(Stored entries)

=== Section Start ===

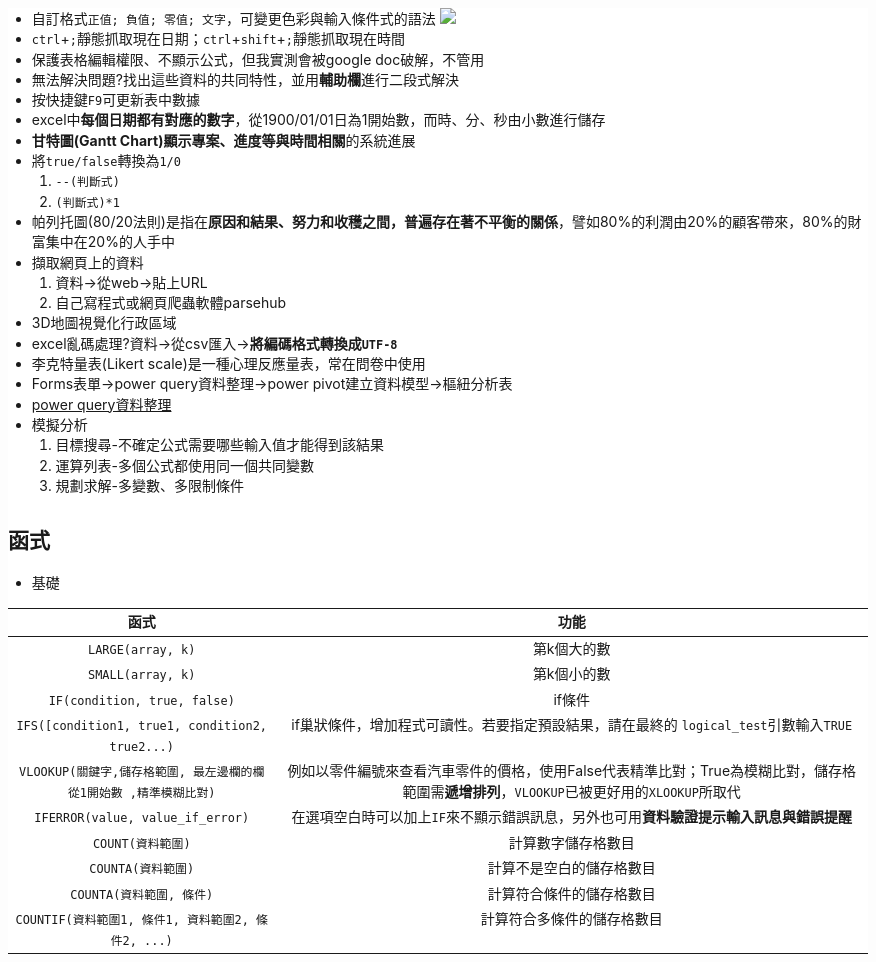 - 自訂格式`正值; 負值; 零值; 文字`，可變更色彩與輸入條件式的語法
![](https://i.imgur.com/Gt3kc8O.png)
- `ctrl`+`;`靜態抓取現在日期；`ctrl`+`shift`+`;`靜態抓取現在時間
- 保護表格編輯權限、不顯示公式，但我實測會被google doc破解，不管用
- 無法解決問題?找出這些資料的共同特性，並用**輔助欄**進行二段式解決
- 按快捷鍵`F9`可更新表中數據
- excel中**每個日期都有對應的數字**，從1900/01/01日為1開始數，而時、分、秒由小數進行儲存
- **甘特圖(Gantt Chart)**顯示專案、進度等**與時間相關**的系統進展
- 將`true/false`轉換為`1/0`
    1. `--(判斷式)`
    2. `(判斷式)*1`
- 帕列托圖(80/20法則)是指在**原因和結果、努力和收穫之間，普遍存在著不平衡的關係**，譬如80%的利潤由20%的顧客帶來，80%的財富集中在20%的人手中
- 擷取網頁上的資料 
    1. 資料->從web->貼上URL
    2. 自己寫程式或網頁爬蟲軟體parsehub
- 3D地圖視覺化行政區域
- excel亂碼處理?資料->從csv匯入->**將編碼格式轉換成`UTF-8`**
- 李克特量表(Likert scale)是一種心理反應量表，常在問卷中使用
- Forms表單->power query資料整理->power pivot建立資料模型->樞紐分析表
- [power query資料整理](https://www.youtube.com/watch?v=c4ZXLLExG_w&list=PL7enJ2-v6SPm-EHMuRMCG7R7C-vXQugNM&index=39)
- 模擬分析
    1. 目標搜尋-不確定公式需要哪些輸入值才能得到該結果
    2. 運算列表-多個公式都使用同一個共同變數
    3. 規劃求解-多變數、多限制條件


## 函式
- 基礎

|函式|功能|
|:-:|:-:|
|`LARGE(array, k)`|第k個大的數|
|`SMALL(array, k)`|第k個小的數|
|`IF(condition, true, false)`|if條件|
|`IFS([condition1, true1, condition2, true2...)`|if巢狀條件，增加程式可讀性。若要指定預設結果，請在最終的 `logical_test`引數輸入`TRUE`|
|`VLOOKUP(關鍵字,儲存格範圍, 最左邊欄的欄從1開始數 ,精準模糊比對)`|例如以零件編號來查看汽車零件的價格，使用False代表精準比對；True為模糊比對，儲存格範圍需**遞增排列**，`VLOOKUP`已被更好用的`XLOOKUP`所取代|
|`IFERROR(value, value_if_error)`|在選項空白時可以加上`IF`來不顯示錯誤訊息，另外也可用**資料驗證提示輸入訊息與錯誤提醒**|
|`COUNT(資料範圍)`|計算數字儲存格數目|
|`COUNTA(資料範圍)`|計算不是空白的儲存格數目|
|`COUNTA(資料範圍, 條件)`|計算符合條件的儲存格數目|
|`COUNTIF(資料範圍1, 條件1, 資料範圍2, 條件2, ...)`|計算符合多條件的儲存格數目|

=== Section End ===

▶ Your goal:
Search the data above and return each line in which "query資料整理" occurs.

▶ Solution:
- Forms表單->power query資料整理->power pivot建立資料模型->樞紐分析表
- [power query資料整理](https://www.youtube.com/watch?v=c4ZXLLExG_w&list=PL7enJ2-v6SPm-EHMuRMCG7R7C-vXQugNM&index=39)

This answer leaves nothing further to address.